The two German companies I have seen making Forstner bits are Colt - the Maxi-Cut series and FAMAG - the BORMAX series.

These are both high end Forstner bits. I do not know if the companies produce a "low end".

The steel is likely better than the Asian imports.

Any manufacturer name on these?

How about a close up of one of the larger Forstner bits to help determine how much of a gloat you managed to snag. :smile:


----------



## Dominick (May 2, 2011)

No name on them Dave other than W. Germany
This is as close as I can get.
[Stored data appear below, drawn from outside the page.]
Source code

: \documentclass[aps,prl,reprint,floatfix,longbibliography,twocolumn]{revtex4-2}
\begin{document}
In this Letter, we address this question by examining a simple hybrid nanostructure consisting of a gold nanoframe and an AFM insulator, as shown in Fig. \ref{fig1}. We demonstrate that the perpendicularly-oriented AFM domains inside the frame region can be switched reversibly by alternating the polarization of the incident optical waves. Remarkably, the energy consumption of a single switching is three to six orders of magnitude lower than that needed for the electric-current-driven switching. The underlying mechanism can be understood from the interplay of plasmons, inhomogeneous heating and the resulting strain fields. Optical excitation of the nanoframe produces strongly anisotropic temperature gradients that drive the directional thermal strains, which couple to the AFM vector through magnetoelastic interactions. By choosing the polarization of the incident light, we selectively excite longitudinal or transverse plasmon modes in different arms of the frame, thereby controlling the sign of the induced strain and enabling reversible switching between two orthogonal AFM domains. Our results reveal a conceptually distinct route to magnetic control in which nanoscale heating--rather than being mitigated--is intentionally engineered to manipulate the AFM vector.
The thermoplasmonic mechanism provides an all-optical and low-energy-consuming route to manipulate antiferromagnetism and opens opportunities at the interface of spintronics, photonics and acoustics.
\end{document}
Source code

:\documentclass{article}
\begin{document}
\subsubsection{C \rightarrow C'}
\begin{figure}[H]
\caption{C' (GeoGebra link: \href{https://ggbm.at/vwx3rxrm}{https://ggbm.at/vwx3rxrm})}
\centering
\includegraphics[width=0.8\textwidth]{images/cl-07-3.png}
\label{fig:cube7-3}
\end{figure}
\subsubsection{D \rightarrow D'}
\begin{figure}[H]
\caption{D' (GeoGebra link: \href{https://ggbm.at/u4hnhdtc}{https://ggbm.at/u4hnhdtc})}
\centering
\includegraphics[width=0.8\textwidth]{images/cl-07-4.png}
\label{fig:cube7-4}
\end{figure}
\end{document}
Lol


----------



## Dave Paine (May 30, 2012)

Thanks for the pictures.

This appears to be a generic Forstner bit desigin. I would not expect these to be from Colt or Famag.

The slanted circumference ring cuts the outside, and the radial surface is intended to cut the inside. This works when all surfaces are sharp. Even if sharp, it takes a lot of energy.

The Colt Maxi-Cut and Famag Bormax designs are more efficient cutting, so less power, less heat.

You still got a good deal. I feel the steel should be better than the Asian imports.

You may need to hone some of the edges, but you should get good use out of these puppies. :icon_smile:


----------



## Dominick (May 2, 2011)

Oh ok Dave thanks.I Don't like the generic part of it. But I'll see how they work and get back to you. 
They seem pretty sharp. Thanks for researching them for me.


----------



## RogerC (Oct 15, 2012)

Great score!


----------



## firemedic (Dec 26, 2010)

Nice fund! Lucky!

Those bits sharpen pretty easy. A set if diamond needle files work well for that... Tedious as all heck though!


----------



## ACP (Jan 24, 2009)

They are at least 22 years old. Do you think they are HSS or HCS? Shoot, it don't matter for $25. Between the bits and even more so the clamps that a great steal.


----------



## rayking49 (Nov 6, 2011)

Looks like a good deal to me!


----------



## Bill White 2 (Jun 23, 2012)

Like ACP said. The forstners being made in "West Germany" indicate that they were made before the wall went down.
Bill


----------



## RogerC (Oct 15, 2012)

Excellent score! As much as I used to hate it when my mom would drag me to garage sales as a kit, she gets a big kick out of it when I go out of my way to go to one now :laughing:


----------



## Dominick (May 2, 2011)

Thanks bill and roger. I'm a Garage sale freak. I'm always looking for a good deal. Heck most of my tools come from garage sales. 









Walker turner drill press. $5










Bandsaw $40










Sander $45
Plus a bunch of other things.


----------